See this was the Shit I didn't know about cause I was gone for a while and I hadn't talk to him for a Kong time either. That is why I wanted to find out the skinny before I did anything with him. I hadn't seen him since he moved to Florida


----------



## 69nites (Dec 17, 2013)

PillarofBalance said:


> If you don't recall when zeek/pinn pulled their scam and we banned him Pikiki found nothing wrong with Zeek ' s actions. You want to do business with a scumbag like that?


**** that guy.


----------



## RustyShackelford (Dec 17, 2013)

That sh#t is horrible.


----------



## Malevolence (Dec 17, 2013)

Ok point taken there was just a convenience factor but I have been enlightened!!!


----------



## biggerben692000 (Dec 17, 2013)

Malevolence said:


> Ok point taken there was just a convenience factor but I have been enlightened!!!

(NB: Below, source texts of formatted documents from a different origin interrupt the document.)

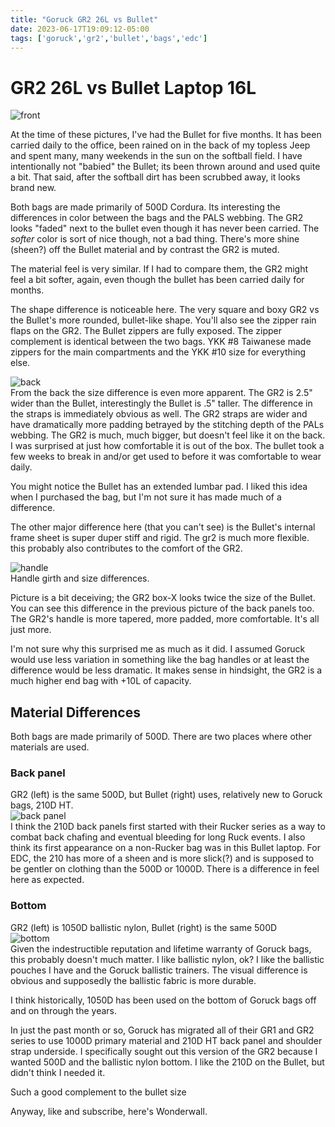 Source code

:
 ```yaml
---
title: "Goruck GR2 26L vs Bullet"
date: 2023-06-17T19:09:12-05:00
tags: ['goruck','gr2','bullet','bags','edc']
---
```


# GR2 26L vs Bullet Laptop 16L

![front](../img/comparefront.jpg)  

At the time of these pictures, I've had the Bullet for five months. It has been carried daily to the office, been rained on in the back of my topless Jeep and spent many, many weekends in the sun on the softball field. I have intentionally not "babied" the Bullet; its been thrown around and used quite a bit. That said, after the softball dirt has been scrubbed away, it looks brand new.

Both bags are made primarily of 500D Cordura. Its interesting the differences in color between the bags and the PALS webbing. The GR2 looks "faded" next to the bullet even though it has never been carried. The *softer* color is sort of nice though, not a bad thing. There's more shine (sheen?) off the Bullet material and by contrast the GR2 is muted.

The material feel is very similar. If I had to compare them, the GR2 might feel a bit softer, again, even though the bullet has been carried daily for months. 

The shape difference is noticeable here. The very square and boxy GR2 vs the Bullet's more rounded, bullet-like shape. You'll also see the zipper rain flaps on the GR2. The Bullet zippers are fully exposed. The zipper complement is identical between the two bags. YKK #8 Taiwanese made zippers for the main compartments and the YKK #10 size for everything else. 

![back](../img/compareback.jpg)  
From the back the size difference is even more apparent. The GR2 is 2.5" wider than the Bullet, interestingly the Bullet is .5" taller. The difference in the straps is immediately obvious as well. The GR2 straps are wider and have dramatically more padding betrayed by the stitching depth of the PALs webbing. The GR2 is much, much bigger, but doesn't feel like it on the back. I was surprised at just how comfortable it is out of the box. The bullet took a few weeks to break in and/or get used to before it was comfortable to wear daily.

You might notice the Bullet has an extended lumbar pad. I liked this idea when I purchased the bag, but I'm not sure it has made much of a difference. 

The other major difference here (that you can't see) is the Bullet's internal frame sheet is super duper stiff and rigid. The gr2 is much more flexible. this probably also contributes to the comfort of the GR2.

![handle](../img/comparehandle.jpg)  
Handle girth and size differences. 

Picture is a bit deceiving; the GR2 box-X looks twice the size of the Bullet. You can see this difference in the previous picture of the back panels too. The GR2's handle is more tapered, more padded, more comfortable. It's all just more. 

I'm not sure why this surprised me as much as it did. I assumed Goruck would use less variation in something like the bag handles or at least the difference would be less dramatic. It makes sense in hindsight, the GR2 is a much higher end bag with +10L of capacity. 

## Material Differences

Both bags are made primarily of 500D. There are two places where other materials are used. 

### Back panel 
GR2 (left) is the same 500D, but Bullet (right) uses, relatively new to Goruck bags, 210D HT.  
![back panel](../img/comparebackpanel.jpg)  
I think the 210D back panels first started with their Rucker series as a way to combat back chafing and eventual bleeding for long Ruck events. I also think its first appearance on a non-Rucker bag was in this Bullet laptop. For EDC, the 210 has more of a sheen and is more slick(?) and is supposed to be gentler on clothing than the 500D or 1000D. There is a difference in feel here as expected.

### Bottom
GR2 (left) is 1050D ballistic nylon, Bullet (right) is the same 500D  
![bottom](../img/comparebottom.jpg)  
Given the indestructible reputation and lifetime warranty of Goruck bags, this probably doesn't much matter. I like ballistic nylon, ok? I like the ballistic pouches I have and the Goruck ballistic trainers. The visual difference is obvious and supposedly the ballistic fabric is more durable. 

I think historically, 1050D has been used on the bottom of Goruck bags off and on through the years. 

In just the past month or so, Goruck has migrated all of their GR1 and GR2 series to use 1000D primary material and 210D HT back panel and shoulder strap underside. I specifically sought out this version of the GR2 because I wanted 500D and the ballistic nylon bottom. I like the 210D on the Bullet, but didn't think I needed it. 



Such a good complement to the bullet size  

Anyway, like and subscribe, here's Wonderwall.


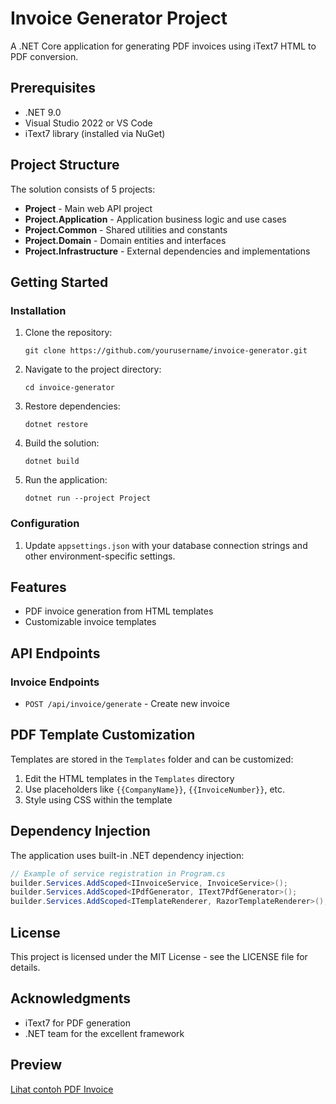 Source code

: # Invoice Generator Project

A .NET Core application for generating PDF invoices using iText7 HTML to PDF conversion.

## Prerequisites

- .NET 9.0
- Visual Studio 2022 or VS Code
- iText7 library (installed via NuGet)

## Project Structure

The solution consists of 5 projects:

- **Project** - Main web API project
- **Project.Application** - Application business logic and use cases
- **Project.Common** - Shared utilities and constants
- **Project.Domain** - Domain entities and interfaces
- **Project.Infrastructure** - External dependencies and implementations

## Getting Started

### Installation

1. Clone the repository:
   ```
   git clone https://github.com/yourusername/invoice-generator.git
   ```

2. Navigate to the project directory:
   ```
   cd invoice-generator
   ```

3. Restore dependencies:
   ```
   dotnet restore
   ```

4. Build the solution:
   ```
   dotnet build
   ```

5. Run the application:
   ```
   dotnet run --project Project
   ```

### Configuration

1. Update `appsettings.json` with your database connection strings and other environment-specific settings.

## Features

- PDF invoice generation from HTML templates
- Customizable invoice templates

## API Endpoints

### Invoice Endpoints

- `POST /api/invoice/generate` - Create new invoice

## PDF Template Customization

Templates are stored in the `Templates` folder and can be customized:

1. Edit the HTML templates in the `Templates` directory
2. Use placeholders like `{{CompanyName}}`, `{{InvoiceNumber}}`, etc.
3. Style using CSS within the template

## Dependency Injection

The application uses built-in .NET dependency injection:

```csharp
// Example of service registration in Program.cs
builder.Services.AddScoped<IInvoiceService, InvoiceService>();
builder.Services.AddScoped<IPdfGenerator, IText7PdfGenerator>();
builder.Services.AddScoped<ITemplateRenderer, RazorTemplateRenderer>();
```

## License

This project is licensed under the MIT License - see the LICENSE file for details.

## Acknowledgments

- iText7 for PDF generation
- .NET team for the excellent framework

## Preview

[Lihat contoh PDF Invoice](Project/assets/itext7-output.pdf) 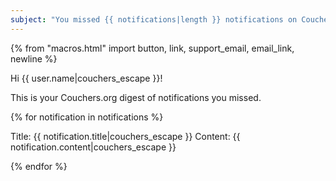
 ```yaml
---
subject: "You missed {{ notifications|length }} notifications on Couchers.org"
---
```


{% from "macros.html" import button, link, support_email, email_link, newline %}

Hi {{ user.name|couchers_escape }}!

This is your Couchers.org digest of notifications you missed.

{% for notification in notifications %}

Title: {{ notification.title|couchers_escape }}
Content: {{ notification.content|couchers_escape }}

{% endfor %}
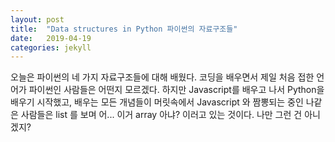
 ```yaml
---
layout: post
title:  "Data structures in Python 파이썬의 자료구조들"
date:   2019-04-19
categories: jekyll
---
```




오늘은 파이썬의 네 가지 자료구조들에 대해 배웠다. 코딩을 배우면서 제일 처음 접한 언어가 파이썬인 사람들은 어떤지 모르겠다. 하지만 Javascript를 배우고 나서 Python을 배우기 시작했고, 배우는 모든 개념들이 머릿속에서 Javascript 와 짬뽕되는 중인 나같은 사람들은 list 를 보며 어... 이거 array 아냐? 이러고 있는 것이다. 나만 그런 건 아니겠지?
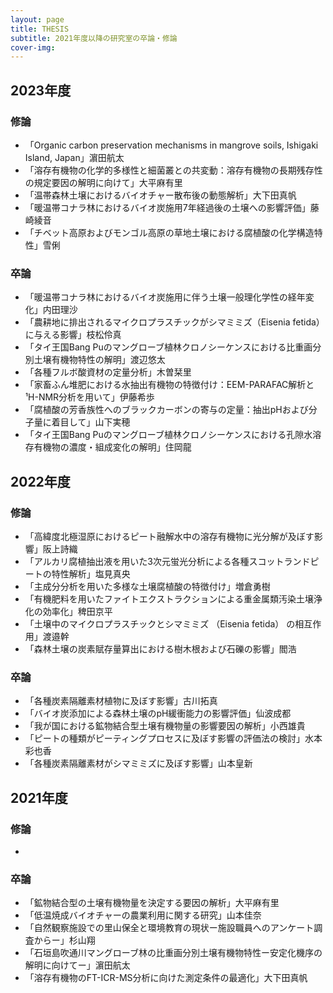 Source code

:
```yaml
---
layout: page
title: THESIS
subtitle: 2021年度以降の研究室の卒論・修論
cover-img: 
---
```

## 2023年度
### 修論
* 「Organic carbon preservation mechanisms in mangrove soils, Ishigaki Island, Japan」濵田航太
* 「溶存有機物の化学的多様性と細菌叢との共変動：溶存有機物の長期残存性の規定要因の解明に向けて」大平麻有里
* 「温帯森林土壌におけるバイオチャー散布後の動態解析」大下田真帆
* 「暖温帯コナラ林におけるバイオ炭施用7年経過後の土壌への影響評価」藤崎綾音
* 「チベット高原およびモンゴル高原の草地土壌における腐植酸の化学構造特性」雪俐
### 卒論
* 「暖温帯コナラ林におけるバイオ炭施用に伴う土壌一般理化学性の経年変化」内田理沙
* 「農耕地に排出されるマイクロプラスチックがシマミミズ（Eisenia fetida）に与える影響」枝松伶真
* 「タイ王国Bang Puのマングローブ植林クロノシーケンスにおける比重画分別土壌有機物特性の解明」渡辺悠太
* 「各種フルボ酸資材の定量分析」木曽栞里
* 「家畜ふん堆肥における水抽出有機物の特徴付け：EEM-PARAFAC解析と¹H-NMR分析を用いて」伊藤希歩
* 「腐植酸の芳香族性へのブラックカーボンの寄与の定量：抽出pHおよび分子量に着目して」山下実穂
* 「タイ王国Bang Puのマングローブ植林クロノシーケンスにおける孔隙水溶存有機物の濃度・組成変化の解明」住岡龍

## 2022年度
### 修論
* 「高緯度北極湿原におけるピート融解水中の溶存有機物に光分解が及ぼす影響」阪上詩織
* 「アルカリ腐植抽出液を用いた3次元蛍光分析による各種スコットランドピートの特性解析」塩見真央
* 「主成分分析を用いた多様な土壌腐植酸の特徴付け」増倉勇樹
* 「有機肥料を用いたファイトエクストラクションによる重金属類汚染土壌浄化の効率化」稗田京平
* 「土壌中のマイクロプラスチックとシマミミズ （Eisenia fetida） の相互作用」渡邉幹
* 「森林土壌の炭素賦存量算出における樹木根および石礫の影響」閻浩
### 卒論
* 「各種炭素隔離素材植物に及ぼす影響」古川拓真
* 「バイオ炭添加による森林土壌のpH緩衝能力の影響評価」仙波成都
* 「我が国における鉱物結合型土壌有機物量の影響要因の解析」小西雄貴
* 「ピートの種類がピーティングプロセスに及ぼす影響の評価法の検討」水本彩也香
* 「各種炭素隔離素材がシマミミズに及ぼす影響」山本皇新

## 2021年度
### 修論
* 
### 卒論
* 「鉱物結合型の土壌有機物量を決定する要因の解析」大平麻有里
* 「低温焼成バイオチャーの農業利用に関する研究」山本佳奈
* 「自然観察施設での里山保全と環境教育の現状ー施設職員へのアンケート調査からー」杉山翔
* 「石垣島吹通川マングローブ林の比重画分別土壌有機物特性ー安定化機序の解明に向けてー」濵田航太
* 「溶存有機物のFT-ICR-MS分析に向けた測定条件の最適化」大下田真帆
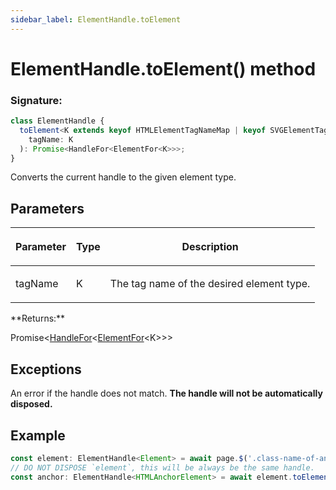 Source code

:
 ```yaml
---
sidebar_label: ElementHandle.toElement
---
```


# ElementHandle.toElement() method

### Signature:

```typescript
class ElementHandle {
  toElement<K extends keyof HTMLElementTagNameMap | keyof SVGElementTagNameMap>(
    tagName: K
  ): Promise<HandleFor<ElementFor<K>>>;
}
```

Converts the current handle to the given element type.

## Parameters

<table><thead><tr><th>

Parameter

</th><th>

Type

</th><th>

Description

</th></tr></thead>
<tbody><tr><td>

tagName

</td><td>

K

</td><td>

The tag name of the desired element type.

</td></tr>
</tbody></table>
**Returns:**

Promise&lt;[HandleFor](./puppeteer.handlefor.md)&lt;[ElementFor](./puppeteer.elementfor.md)&lt;K&gt;&gt;&gt;

## Exceptions

An error if the handle does not match. **The handle will not be automatically disposed.**

## Example

```ts
const element: ElementHandle<Element> = await page.$('.class-name-of-anchor');
// DO NOT DISPOSE `element`, this will be always be the same handle.
const anchor: ElementHandle<HTMLAnchorElement> = await element.toElement('a');
```
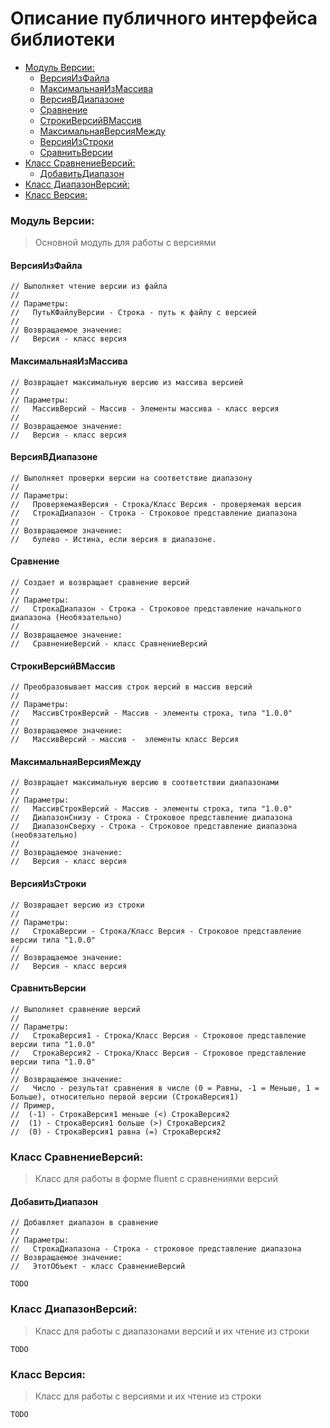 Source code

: Описание публичного интерфейса библиотеки
========================
<!-- TOC -->

- [Модуль Версии:](#модуль-версии)
    - [ВерсияИзФайла](#версияизфайла)
    - [МаксимальнаяИзМассива](#максимальнаяизмассива)
    - [ВерсияВДиапазоне](#версиявдиапазоне)
    - [Сравнение](#сравнение)
    - [СтрокиВерсийВМассив](#строкиверсийвмассив)
    - [МаксимальнаяВерсияМежду](#максимальнаяверсиямежду)
    - [ВерсияИзСтроки](#версияизстроки)
    - [СравнитьВерсии](#сравнитьверсии)
- [Класс СравнениеВерсий:](#класс-сравнениеверсий)
    - [ДобавитьДиапазон](#добавитьдиапазон)
- [Класс ДиапазонВерсий:](#класс-диапазонверсий)
- [Класс Версия:](#класс-версия)

<!-- /TOC -->

### Модуль Версии:
> Основной модуль для работы с версиями

#### ВерсияИзФайла
```bsl
// Выполняет чтение версии из файла
//
// Параметры:
//   ПутьКФайлуВерсии - Строка - путь к файлу с версией
//
// Возвращаемое значение:
//   Версия - класс версия
```

#### МаксимальнаяИзМассива
```bsl
// Возвращает максимальную версию из массива версией
//
// Параметры:
//   МассивВерсий - Массив - Элементы массива - класс версия
//
// Возвращаемое значение:
//   Версия - класс версия
```
#### ВерсияВДиапазоне
```bsl
// Выполняет проверки версии на соответствие диапазону
//
// Параметры:
//   ПроверяемаяВерсия - Строка/Класс Версия - проверяемая версия 
//   СтрокаДиапазон - Строка - Строковое представление диапазона
//
// Возвращаемое значение:
//   булево - Истина, если версия в диапазоне.
```
#### Сравнение
```bsl
// Создает и возвращает сравнение версий
//
// Параметры:
//   СтрокаДиапазон - Строка - Строковое представление начального диапазона (Необязательно)
//
// Возвращаемое значение:
//   СравнениеВерсий - класс СравнениеВерсий
```
#### СтрокиВерсийВМассив
```bsl
// Преобразовывает массив строк версий в массив версий
//
// Параметры:
//   МассивСтрокВерсий - Массив - элементы строка, типа "1.0.0"
//
// Возвращаемое значение:
//   МассивВерсий - массив -  элементы класс Версия
```

#### МаксимальнаяВерсияМежду
```bsl
// Возвращает максимальную версию в соответствии диапазонами
//
// Параметры:
//   МассивСтрокВерсий - Массив - элементы строка, типа "1.0.0"
//   ДиапазонСнизу - Строка - Строковое представление диапазона
//   ДиапазонСверху - Строка - Строковое представление диапазона (необязательно)
//
// Возвращаемое значение:
//   Версия - класс версия
```

#### ВерсияИзСтроки
```bsl
// Возвращает версию из строки
//
// Параметры:
//   СтрокаВерсии - Строка/Класс Версия - Строковое представление версии типа "1.0.0"
//
// Возвращаемое значение:
//   Версия - класс версия
```
#### СравнитьВерсии
```bsl
// Выполняет сравнение версий
//
// Параметры:
//   СтрокаВерсия1 - Строка/Класс Версия - Строковое представление версии типа "1.0.0"
//   СтрокаВерсия2 - Строка/Класс Версия - Строковое представление версии типа "1.0.0"
//
// Возвращаемое значение:
//   Число - результат сравнения в числе (0 = Равны, -1 = Меньше, 1 = Больше), относительно первой версии (СтрокаВерсия1)
// Пример, 
//  (-1) - СтрокаВерсия1 меньше (<) СтрокаВерсия2
//  (1) - СтрокаВерсия1 больше (>) СтрокаВерсия2
//  (0) - СтрокаВерсия1 равна (=) СтрокаВерсия2
```

### Класс СравнениеВерсий:

> Класс для работы в форме fluent с сравнениями версий

#### ДобавитьДиапазон
```bsl
// Добавляет диапазон в сравнение
//
// Параметры:
//   СтрокаДиапазона - Строка - строковое представление диапазона
// Возвращаемое значение:
//   ЭтотОбъект - класс СравнениеВерсий
```
`TODO`

### Класс ДиапазонВерсий:

> Класс для работы с диапазонами версий и их чтение из строки

`TODO`

### Класс Версия:

> Класс для работы с версиями и их чтение из строки

`TODO` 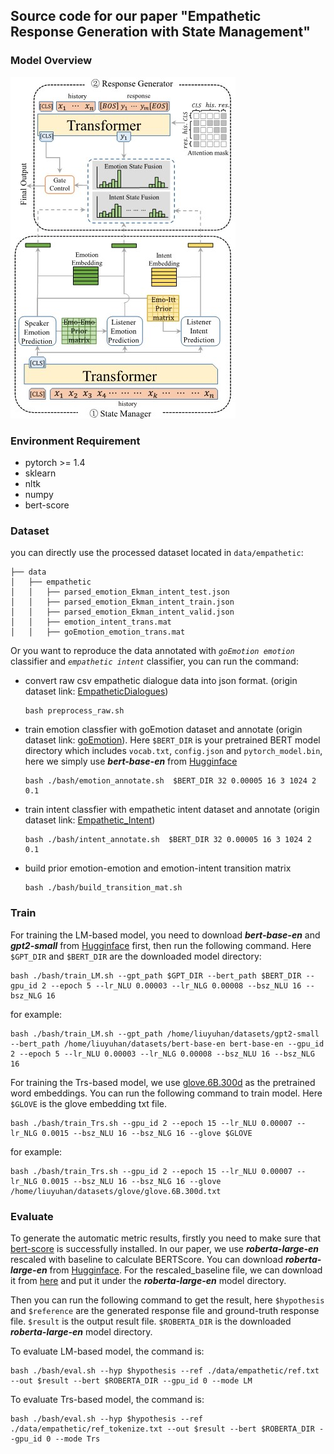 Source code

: ## Source code for our paper "Empathetic Response Generation with State Management"

### Model Overview
![model](./img/model_arch_crop.jpg)


### Environment Requirement
- pytorch >= 1.4
- sklearn
- nltk
- numpy
- bert-score


### Dataset
you can directly use the processed dataset located in `data/empathetic`:
```
├── data
│   ├── empathetic
│   │   ├── parsed_emotion_Ekman_intent_test.json
│   │   ├── parsed_emotion_Ekman_intent_train.json
│   │   ├── parsed_emotion_Ekman_intent_valid.json
│   │   ├── emotion_intent_trans.mat
│   │   ├── goEmotion_emotion_trans.mat
```

Or you want to reproduce the data annotated with *`goEmotion emotion`* classifier and *`empathetic intent`* classifier, you can run the command:

- convert raw csv empathetic dialogue data into json format. (origin dataset link: [EmpatheticDialogues](https://github.com/facebookresearch/EmpatheticDialogues))
    ```shell
    bash preprocess_raw.sh
    ```

- train emotion classfier with goEmotion dataset and annotate (origin dataset link: [goEmotion](https://github.com/google-research/google-research/tree/master/goemotions)). Here `$BERT_DIR` is your pretrained BERT model directory which includes `vocab.txt`, `config.json` and `pytorch_model.bin`, here we simply use ***bert-base-en*** from [Hugginface](https://github.com/huggingface/transformers)
    ```shell
    bash ./bash/emotion_annotate.sh  $BERT_DIR 32 0.00005 16 3 1024 2 0.1
    ```


- train intent classfier with empathetic intent dataset and annotate (origin dataset link: [Empathetic_Intent](https://github.com/anuradha1992/EmpatheticIntents))
    ```shell
    bash ./bash/intent_annotate.sh  $BERT_DIR 32 0.00005 16 3 1024 2 0.1
    ```


- build prior emotion-emotion and emotion-intent transition matrix
    ```shell
    bash ./bash/build_transition_mat.sh
    ```

### Train
For training the LM-based model, you need to download ***bert-base-en*** and ***gpt2-small*** from [Hugginface](https://github.com/huggingface/transformers) first, then run the following command. Here `$GPT_DIR` and `$BERT_DIR` are the downloaded model directory:
```shell
bash ./bash/train_LM.sh --gpt_path $GPT_DIR --bert_path $BERT_DIR --gpu_id 2 --epoch 5 --lr_NLU 0.00003 --lr_NLG 0.00008 --bsz_NLU 16 --bsz_NLG 16
```
for example:
```shell
bash ./bash/train_LM.sh --gpt_path /home/liuyuhan/datasets/gpt2-small --bert_path /home/liuyuhan/datasets/bert-base-en bert-base-en --gpu_id 2 --epoch 5 --lr_NLU 0.00003 --lr_NLG 0.00008 --bsz_NLU 16 --bsz_NLG 16
```

For training the Trs-based model, we use [glove.6B.300d](https://nlp.stanford.edu/projects/glove/) as the pretrained word embeddings. You can run the following command to train model. Here `$GLOVE` is the glove embedding txt file.
```shell
bash ./bash/train_Trs.sh --gpu_id 2 --epoch 15 --lr_NLU 0.00007 --lr_NLG 0.0015 --bsz_NLU 16 --bsz_NLG 16 --glove $GLOVE
```

for example:
```
bash ./bash/train_Trs.sh --gpu_id 2 --epoch 15 --lr_NLU 0.00007 --lr_NLG 0.0015 --bsz_NLU 16 --bsz_NLG 16 --glove /home/liuyuhan/datasets/glove/glove.6B.300d.txt
```

### Evaluate
To generate the automatic metric results, firstly you need to make sure that [bert-score](https://github.com/Tiiiger/bert_score) is successfully installed. In our paper, we use ***roberta-large-en*** rescaled with baseline to calculate BERTScore. You can download ***roberta-large-en*** from [Hugginface](https://github.com/huggingface/transformers). For the rescaled_baseline file, we can download it from [here](https://github.com/Tiiiger/bert_score/blob/master/bert_score/rescale_baseline/en/roberta-large.tsv) and put it under the ***roberta-large-en*** model directory. 

Then you can run the following command to get the result, here `$hypothesis` and `$reference` are the generated response file and ground-truth response file. `$result` is the output result file. `$ROBERTA_DIR` is the downloaded ***roberta-large-en*** model directory.

To evaluate LM-based model, the command is:
```shell
bash ./bash/eval.sh --hyp $hypothesis --ref ./data/empathetic/ref.txt --out $result --bert $ROBERTA_DIR --gpu_id 0 --mode LM
```

To evaluate Trs-based model, the command is:
```shell
bash ./bash/eval.sh --hyp $hypothesis --ref ./data/empathetic/ref_tokenize.txt --out $result --bert $ROBERTA_DIR --gpu_id 0 --mode Trs
```
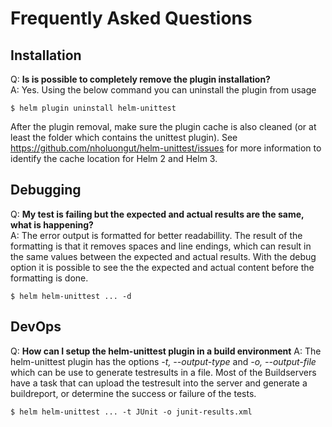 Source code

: # Frequently Asked Questions

## Installation

Q: **Is is possible to completely remove the plugin installation?** <br/>
A: Yes. Using the below command you can uninstall the plugin from usage
```
$ helm plugin uninstall helm-unittest
```
After the plugin removal, make sure the plugin cache is also cleaned (or at least the folder which contains the unittest plugin). See https://github.com/nholuongut/helm-unittest/issues for more information to identify the cache location for Helm 2 and Helm 3.

## Debugging
Q: **My test is failing but the expected and actual results are the same, what is happening?** <br/>
A: The error output is formatted for better readabillity. The result of the formatting is that it removes spaces and line endings, which can result in the same values between the expected and actual results.
With the debug option it is possible to see the the expected and actual content before the formatting is done.
```
$ helm helm-unittest ... -d
```

## DevOps
Q: **How can I setup the helm-unittest plugin in a build environment**
A: The helm-unittest plugin has the options _-t, --output-type_ and _-o, --output-file_ which can be use to generate testresults in a file. Most of the Buildservers have a task that can upload the testresult into the server and generate a buildreport, or determine the success or failure of the tests.
```
$ helm helm-unittest ... -t JUnit -o junit-results.xml
```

I don't know you partner but if you used the Search feature I'm sure all of the things said would have been said and more. You implied that you were not going through with whatever deal you 2 were working on, is this correct?


----------



## Malevolence (Dec 17, 2013)

That is correct


----------



## Big Worm (Dec 17, 2013)

Pikiki is al jadas twin brother. Neither one of them bench.


----------



## TheLupinator (Dec 17, 2013)

The miniature mexican that gave zeek reach arounds while he fuked our brothers over? idk bout you but that's not my type of business partner


----------



## don draco (Dec 17, 2013)

From what I've heard about him, I would never associate myself or do business w/ somebody like Pikiki ..  the guy's a scumbag


----------